The family used to get together at my grandmother’s house in Alajuela on holidays like Easter and Mother’s Day. She was the pillar of the family, and it was a perfect way to bring us together. She was a hard worker, spoiling us with her love. On celebrations like Christmas, she made the most delicious tamales I have ever eaten. One of my sisters was smart enough to write down my grandmother’s instructions on how to make tamales. It’s a long process that requires lots of dedication. But my grandmother never baked. In her time, baking was considered an art for ladies from high society. One Christmas, my uncle gave my grandmother a cookbook. She gave it to me, saying “I want you have this book because I know it will help you develop your talent for baking.” She was a poor woman, who had raised three kids by herself, and she had nothing valuable, so she wanted to give me the book as an inheritance, a remembrance of her. After that, at every family event, I was in charge of the desserts.
During the same years, when my mother tried to make a cake for coffee in the afternoon, I was always next to her, interested and watching. She was trying to learn how to bake herself: sometimes it worked and sometimes it didn’t. My mother was like an artist who didn’t want to follow the rules, but I was more precise. My mother saw my interest in learning how to bake, and she wanted me to get good instruction.

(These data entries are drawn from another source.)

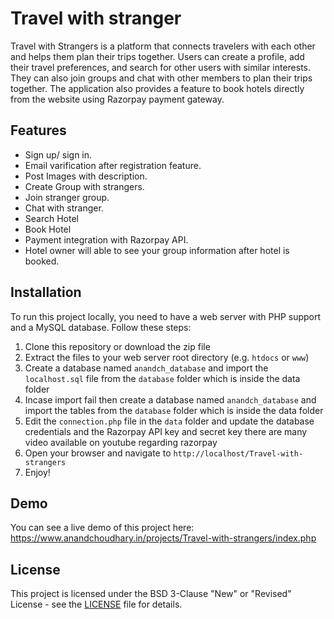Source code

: # Travel with stranger

Travel with Strangers is a platform that connects travelers with each other and helps them plan their trips together. Users can create a profile, add their travel preferences, and search for other users with similar interests. They can also join groups and chat with other members to plan their trips together. The application also provides a feature to book hotels directly from the website using Razorpay payment gateway.
## Features

- Sign up/ sign in.
- Email varification after registration feature.
- Post Images with description.
- Create Group with strangers.
- Join stranger group.
- Chat with stranger.
- Search Hotel
- Book Hotel
- Payment integration with Razorpay API.
- Hotel owner will able to see your group information after hotel is booked.

## Installation

To run this project locally, you need to have a web server with PHP support and a MySQL database. Follow these steps:

1. Clone this repository or download the zip file
2. Extract the files to your web server root directory (e.g. `htdocs` or `www`)
3. Create a database named `anandch_database` and import the `localhost.sql` file from the `database` folder which is inside the data folder 
4. Incase import fail then create a database named `anandch_database` and import the tables from the `database` folder which is inside the data folder
5. Edit the `connection.php` file in the `data` folder and update the database credentials and the Razorpay API key and secret key there are many video available on youtube regarding razorpay
6. Open your browser and navigate to `http://localhost/Travel-with-strangers`
7. Enjoy!

## Demo

You can see a live demo of this project here: https://www.anandchoudhary.in/projects/Travel-with-strangers/index.php

## License

This project is licensed under the BSD 3-Clause "New" or "Revised" License - see the [LICENSE](LICENSE) file for details.
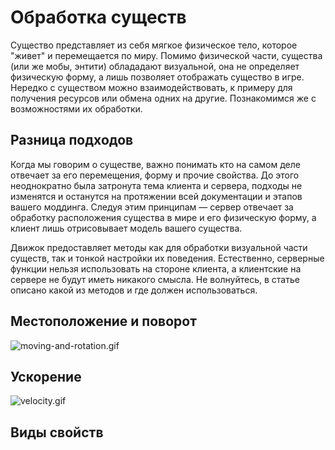 # Обработка существ

Существо представляет из себя мягкое физическое тело, которое "живет" и перемещается по миру. Помимо физической части, существа (или же мобы, энтити) облададают визуальной, она не определяет физическую форму, а лишь позволяет отображать существо в игре. Нередко с существом можно взаимодействовать, к примеру для получения ресурсов или обмена одних на другие. Познакомимся же с возможностями их обработки.

## Разница подходов

Когда мы говорим о существе, важно понимать кто на самом деле отвечает за его перемещения, форму и прочие свойства. До этого неоднократно была затронута тема клиента и сервера, подходы не изменятся и останутся на протяжении всей документации и этапов вашего моддинга. Следуя этим принципам — сервер отвечает за обработку расположения существа в мире и его физическую форму, а клиент лишь отрисовывает модель вашего существа.

Движок предоставляет методы как для обработки визуальной части существ, так и тонкой настройки их поведения. Естественно, серверные функции нельзя использовать на стороне клиента, а клиентские на сервере не будут иметь никакого смысла. Не волнуйтесь, в статье описано какой из методов и где должен использоваться.

## Местоположение и поворот

<div className="resource-atlas-align-box">

![moving-and-rotation.gif](/images/entities/moving-and-rotation.gif)

</div>

## Ускорение

<div className="resource-atlas-align-box">

![velocity.gif](/images/entities/velocity.gif)

</div>

## Виды свойств
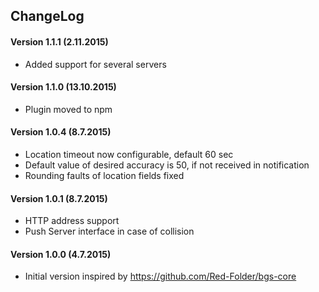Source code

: ## ChangeLog
#### Version 1.1.1 (2.11.2015)
- Added support for several servers

#### Version 1.1.0 (13.10.2015)
- Plugin moved to npm

#### Version 1.0.4 (8.7.2015)
- Location timeout now configurable, default 60 sec
- Default value of desired accuracy is 50, if not received in notification
- Rounding faults of location fields fixed

#### Version 1.0.1 (8.7.2015)
- HTTP address support
- Push Server interface in case of collision

#### Version 1.0.0 (4.7.2015)
- Initial version inspired by https://github.com/Red-Folder/bgs-core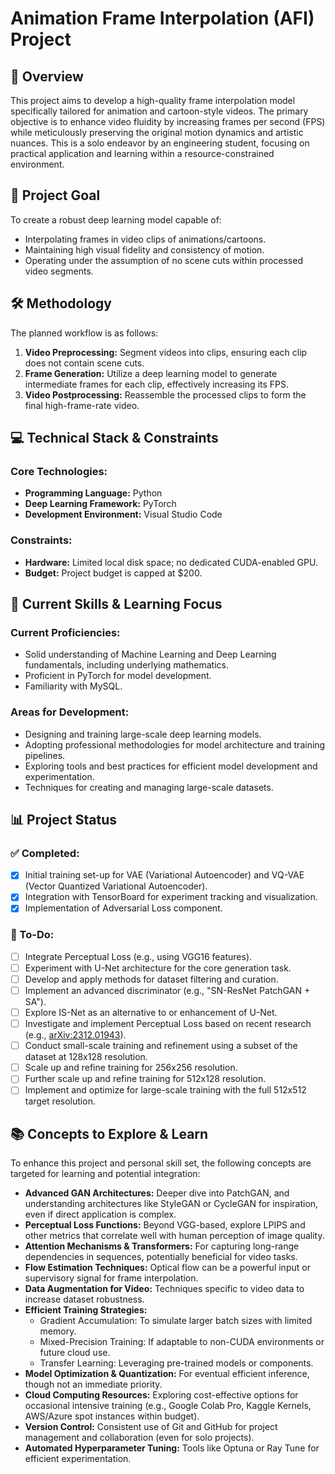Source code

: # Animation Frame Interpolation (AFI) Project

## 🚀 Overview

This project aims to develop a high-quality frame interpolation model specifically tailored for animation and cartoon-style videos. The primary objective is to enhance video fluidity by increasing frames per second (FPS) while meticulously preserving the original motion dynamics and artistic nuances. This is a solo endeavor by an engineering student, focusing on practical application and learning within a resource-constrained environment.

## 🎯 Project Goal

To create a robust deep learning model capable of:
*   Interpolating frames in video clips of animations/cartoons.
*   Maintaining high visual fidelity and consistency of motion.
*   Operating under the assumption of no scene cuts within processed video segments.

## 🛠️ Methodology

The planned workflow is as follows:
1.  **Video Preprocessing:** Segment videos into clips, ensuring each clip does not contain scene cuts.
2.  **Frame Generation:** Utilize a deep learning model to generate intermediate frames for each clip, effectively increasing its FPS.
3.  **Video Postprocessing:** Reassemble the processed clips to form the final high-frame-rate video.

## 💻 Technical Stack & Constraints

### Core Technologies:
*   **Programming Language:** Python
*   **Deep Learning Framework:** PyTorch
*   **Development Environment:** Visual Studio Code

### Constraints:
*   **Hardware:** Limited local disk space; no dedicated CUDA-enabled GPU.
*   **Budget:** Project budget is capped at $200.

## 🧠 Current Skills & Learning Focus

### Current Proficiencies:
*   Solid understanding of Machine Learning and Deep Learning fundamentals, including underlying mathematics.
*   Proficient in PyTorch for model development.
*   Familiarity with MySQL.

### Areas for Development:
*   Designing and training large-scale deep learning models.
*   Adopting professional methodologies for model architecture and training pipelines.
*   Exploring tools and best practices for efficient model development and experimentation.
*   Techniques for creating and managing large-scale datasets.

## 📊 Project Status

### ✅ Completed:
- [x] Initial training set-up for VAE (Variational Autoencoder) and VQ-VAE (Vector Quantized Variational Autoencoder).
- [x] Integration with TensorBoard for experiment tracking and visualization.
- [x] Implementation of Adversarial Loss component.

### 📝 To-Do:
- [ ] Integrate Perceptual Loss (e.g., using VGG16 features).
- [ ] Experiment with U-Net architecture for the core generation task.
- [ ] Develop and apply methods for dataset filtering and curation.
- [ ] Implement an advanced discriminator (e.g., "SN-ResNet PatchGAN + SA").
- [ ] Explore IS-Net as an alternative to or enhancement of U-Net.
- [ ] Investigate and implement Perceptual Loss based on recent research (e.g., [arXiv:2312.01943](https://arxiv.org/pdf/2312.01943)).
- [ ] Conduct small-scale training and refinement using a subset of the dataset at 128x128 resolution.
- [ ] Scale up and refine training for 256x256 resolution.
- [ ] Further scale up and refine training for 512x128 resolution.
- [ ] Implement and optimize for large-scale training with the full 512x512 target resolution.

## 📚 Concepts to Explore & Learn

To enhance this project and personal skill set, the following concepts are targeted for learning and potential integration:

*   **Advanced GAN Architectures:** Deeper dive into PatchGAN, and understanding architectures like StyleGAN or CycleGAN for inspiration, even if direct application is complex.
*   **Perceptual Loss Functions:** Beyond VGG-based, explore LPIPS and other metrics that correlate well with human perception of image quality.
*   **Attention Mechanisms & Transformers:** For capturing long-range dependencies in sequences, potentially beneficial for video tasks.
*   **Flow Estimation Techniques:** Optical flow can be a powerful input or supervisory signal for frame interpolation.
*   **Data Augmentation for Video:** Techniques specific to video data to increase dataset robustness.
*   **Efficient Training Strategies:**
    *   Gradient Accumulation: To simulate larger batch sizes with limited memory.
    *   Mixed-Precision Training: If adaptable to non-CUDA environments or future cloud use.
    *   Transfer Learning: Leveraging pre-trained models or components.
*   **Model Optimization & Quantization:** For eventual efficient inference, though not an immediate priority.
*   **Cloud Computing Resources:** Exploring cost-effective options for occasional intensive training (e.g., Google Colab Pro, Kaggle Kernels, AWS/Azure spot instances within budget).
*   **Version Control:** Consistent use of Git and GitHub for project management and collaboration (even for solo projects).
*   **Automated Hyperparameter Tuning:** Tools like Optuna or Ray Tune for efficient experimentation.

So she introduced me to a TV cooking show with Tía Florita, an elegant Costa Rican chef with great style. We loved her personality and recipes, and with time and practice, I became more adventurous in baking, trying out different recipes.
Ever since, I have enjoyed baking. I don’t do complicated, sophisticated recipes, just basic baking, but I have gotten good at that. This month, I have been trying different dessert recipes. My favorite is a very simple pound cake, which is easy to bake. The recipe below is from Tia Florita’s show, which I still watch; she is still very stylish, but not pretentious. I enjoy sharing it with my husband Todd and our close neighbors, all of whom have a sweet tooth. The cake is delicious, and if you follow the recipe exactly, the results will be a perfect summer dessert to serve to family and friends. Buen Provecho!

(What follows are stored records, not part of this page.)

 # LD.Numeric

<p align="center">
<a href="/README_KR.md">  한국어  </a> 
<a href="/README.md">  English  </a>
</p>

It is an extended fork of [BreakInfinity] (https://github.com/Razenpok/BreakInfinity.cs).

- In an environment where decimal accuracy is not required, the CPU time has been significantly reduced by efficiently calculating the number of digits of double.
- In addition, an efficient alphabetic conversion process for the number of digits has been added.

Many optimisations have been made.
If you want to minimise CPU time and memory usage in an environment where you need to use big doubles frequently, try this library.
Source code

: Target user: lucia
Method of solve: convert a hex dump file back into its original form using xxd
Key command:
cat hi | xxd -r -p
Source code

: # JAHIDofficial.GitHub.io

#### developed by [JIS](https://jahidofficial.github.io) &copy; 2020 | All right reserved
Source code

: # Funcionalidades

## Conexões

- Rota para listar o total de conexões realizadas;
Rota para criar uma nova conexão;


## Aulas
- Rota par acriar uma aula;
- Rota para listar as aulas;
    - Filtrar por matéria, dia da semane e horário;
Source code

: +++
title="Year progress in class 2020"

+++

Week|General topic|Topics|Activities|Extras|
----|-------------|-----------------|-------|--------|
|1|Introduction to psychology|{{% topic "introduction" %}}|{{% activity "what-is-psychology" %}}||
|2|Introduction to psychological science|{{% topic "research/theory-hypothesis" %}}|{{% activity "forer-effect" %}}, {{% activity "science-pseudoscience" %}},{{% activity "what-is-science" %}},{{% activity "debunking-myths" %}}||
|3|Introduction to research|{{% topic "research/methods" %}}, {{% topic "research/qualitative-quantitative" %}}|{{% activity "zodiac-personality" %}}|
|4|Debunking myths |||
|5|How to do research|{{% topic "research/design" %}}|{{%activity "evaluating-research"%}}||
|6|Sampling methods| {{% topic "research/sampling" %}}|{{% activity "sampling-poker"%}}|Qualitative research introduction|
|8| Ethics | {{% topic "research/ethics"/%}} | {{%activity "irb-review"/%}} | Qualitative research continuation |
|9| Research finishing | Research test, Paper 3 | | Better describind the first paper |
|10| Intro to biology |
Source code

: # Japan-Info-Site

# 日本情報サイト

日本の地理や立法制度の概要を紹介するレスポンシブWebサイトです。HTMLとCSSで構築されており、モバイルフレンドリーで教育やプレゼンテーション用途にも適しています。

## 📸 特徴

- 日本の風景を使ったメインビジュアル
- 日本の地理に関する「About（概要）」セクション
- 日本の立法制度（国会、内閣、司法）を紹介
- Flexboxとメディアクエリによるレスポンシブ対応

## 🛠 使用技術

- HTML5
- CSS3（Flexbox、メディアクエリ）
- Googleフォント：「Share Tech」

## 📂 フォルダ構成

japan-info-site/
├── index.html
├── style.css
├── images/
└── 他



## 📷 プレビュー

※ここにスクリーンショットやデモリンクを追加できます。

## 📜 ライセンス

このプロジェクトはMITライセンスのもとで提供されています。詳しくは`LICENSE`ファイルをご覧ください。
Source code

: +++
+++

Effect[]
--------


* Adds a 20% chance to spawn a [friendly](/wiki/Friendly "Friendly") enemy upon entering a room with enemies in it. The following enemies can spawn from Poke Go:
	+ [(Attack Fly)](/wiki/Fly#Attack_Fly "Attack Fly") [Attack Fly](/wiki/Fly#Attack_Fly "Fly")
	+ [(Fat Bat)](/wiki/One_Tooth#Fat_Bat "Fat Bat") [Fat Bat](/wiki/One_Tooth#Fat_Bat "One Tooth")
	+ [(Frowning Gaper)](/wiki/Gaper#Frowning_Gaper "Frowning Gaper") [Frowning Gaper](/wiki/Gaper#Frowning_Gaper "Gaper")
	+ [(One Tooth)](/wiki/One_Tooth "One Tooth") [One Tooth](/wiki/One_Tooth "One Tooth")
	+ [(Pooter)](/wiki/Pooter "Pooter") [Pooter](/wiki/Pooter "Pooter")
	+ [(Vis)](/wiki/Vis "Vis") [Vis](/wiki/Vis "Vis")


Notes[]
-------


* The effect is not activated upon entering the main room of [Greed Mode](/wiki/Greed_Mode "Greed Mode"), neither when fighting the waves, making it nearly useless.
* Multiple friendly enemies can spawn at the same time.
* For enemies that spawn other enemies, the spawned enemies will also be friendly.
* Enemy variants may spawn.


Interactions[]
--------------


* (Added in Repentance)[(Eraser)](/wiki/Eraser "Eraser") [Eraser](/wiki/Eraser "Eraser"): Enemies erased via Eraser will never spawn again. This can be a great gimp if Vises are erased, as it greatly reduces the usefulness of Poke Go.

Have all ingredients at room temperature 70°F
Preheat the oven to 350°F
Oven rack at third level.
Grease and flour one 12-cup loaf pan.
In a large bowl, beat until creamy 2 sticks of unsalted butter.
Gradually add 2 cups of sugar, sometimes scraping the sides of the bowl, and beat on high speed until the mixture get lightened in texture and color.
Then, one at the time, add the egg yolks and beat until the mixture get fluffy and light.
Still on high speed, add the 1 cup of sour cream until everything is mixed.
Reduce the speed to low and gradually dribble 1 tablespoon at a time the dry ingredients and use a rubber spatula to scrape the sides of the bowl as necessary.
Add to the batter 1 teaspoon vanilla and 1 teaspoon grated lemon zest.
In a separate bowl beat the 6 egg whites on high speed until the peaks are glossy and stiff and add into the batter, in 4 parts, stirring by hand using a rubber spatula. Be sure it is well mixed .
Scrape the batter into the pan and spread evenly.
Bake for 40 minutes at 350° F and 15 minutes more at 325°F until a toothpick inserted into the center comes out clean.
Let cool in the pan on a rack for 10-15 minutes.
Slide a thin knife around the cake to detach from the pan. Invert the cake and let cool right side up on the rack until room temperature.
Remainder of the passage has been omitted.